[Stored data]

══════════

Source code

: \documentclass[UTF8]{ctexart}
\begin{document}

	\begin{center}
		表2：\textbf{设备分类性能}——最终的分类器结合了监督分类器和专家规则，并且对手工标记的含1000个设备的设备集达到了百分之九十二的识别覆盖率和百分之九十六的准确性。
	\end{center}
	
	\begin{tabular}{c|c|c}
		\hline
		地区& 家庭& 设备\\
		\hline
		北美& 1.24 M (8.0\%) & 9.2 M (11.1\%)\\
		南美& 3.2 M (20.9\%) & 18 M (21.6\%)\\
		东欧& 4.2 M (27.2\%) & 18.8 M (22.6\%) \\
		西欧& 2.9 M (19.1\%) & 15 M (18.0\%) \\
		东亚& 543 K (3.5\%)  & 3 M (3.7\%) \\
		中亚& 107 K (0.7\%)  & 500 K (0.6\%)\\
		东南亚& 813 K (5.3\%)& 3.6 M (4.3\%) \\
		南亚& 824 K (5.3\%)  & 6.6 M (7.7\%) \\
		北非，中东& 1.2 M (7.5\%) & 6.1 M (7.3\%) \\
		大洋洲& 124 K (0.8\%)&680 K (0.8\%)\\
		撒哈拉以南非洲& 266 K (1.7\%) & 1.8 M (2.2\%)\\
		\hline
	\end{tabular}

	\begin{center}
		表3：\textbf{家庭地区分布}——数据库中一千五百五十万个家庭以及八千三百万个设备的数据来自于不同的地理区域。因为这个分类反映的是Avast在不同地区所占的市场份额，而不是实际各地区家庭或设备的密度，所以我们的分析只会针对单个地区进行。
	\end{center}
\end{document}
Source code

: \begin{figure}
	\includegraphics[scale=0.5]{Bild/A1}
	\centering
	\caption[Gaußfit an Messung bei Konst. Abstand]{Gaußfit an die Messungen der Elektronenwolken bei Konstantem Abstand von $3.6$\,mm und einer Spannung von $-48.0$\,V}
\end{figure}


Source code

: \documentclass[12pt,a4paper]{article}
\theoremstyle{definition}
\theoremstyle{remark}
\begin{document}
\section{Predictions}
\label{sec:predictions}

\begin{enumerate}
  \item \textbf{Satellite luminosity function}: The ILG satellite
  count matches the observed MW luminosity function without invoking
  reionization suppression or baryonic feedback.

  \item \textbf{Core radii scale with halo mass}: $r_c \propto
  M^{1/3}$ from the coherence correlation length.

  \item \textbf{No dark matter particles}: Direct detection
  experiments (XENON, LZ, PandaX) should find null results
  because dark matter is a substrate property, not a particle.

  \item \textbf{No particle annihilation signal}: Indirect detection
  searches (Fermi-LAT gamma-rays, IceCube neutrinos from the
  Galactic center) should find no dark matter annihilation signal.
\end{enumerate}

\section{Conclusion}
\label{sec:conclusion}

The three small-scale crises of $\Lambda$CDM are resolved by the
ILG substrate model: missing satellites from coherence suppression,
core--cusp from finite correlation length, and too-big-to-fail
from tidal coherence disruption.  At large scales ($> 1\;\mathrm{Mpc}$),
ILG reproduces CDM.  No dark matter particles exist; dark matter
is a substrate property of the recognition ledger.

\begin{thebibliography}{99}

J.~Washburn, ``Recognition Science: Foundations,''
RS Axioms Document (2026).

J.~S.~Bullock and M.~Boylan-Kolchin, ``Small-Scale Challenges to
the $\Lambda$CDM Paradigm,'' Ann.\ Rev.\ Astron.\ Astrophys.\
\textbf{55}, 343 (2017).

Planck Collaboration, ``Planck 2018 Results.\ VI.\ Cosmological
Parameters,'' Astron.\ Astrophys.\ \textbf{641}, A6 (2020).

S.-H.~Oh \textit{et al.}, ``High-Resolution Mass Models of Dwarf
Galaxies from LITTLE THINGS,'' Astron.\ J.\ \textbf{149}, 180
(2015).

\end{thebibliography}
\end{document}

══════════

*Task prompt:*
Show all lines above that contain "label".

*Task result:*
\label{sec:predictions}
\label{sec:conclusion}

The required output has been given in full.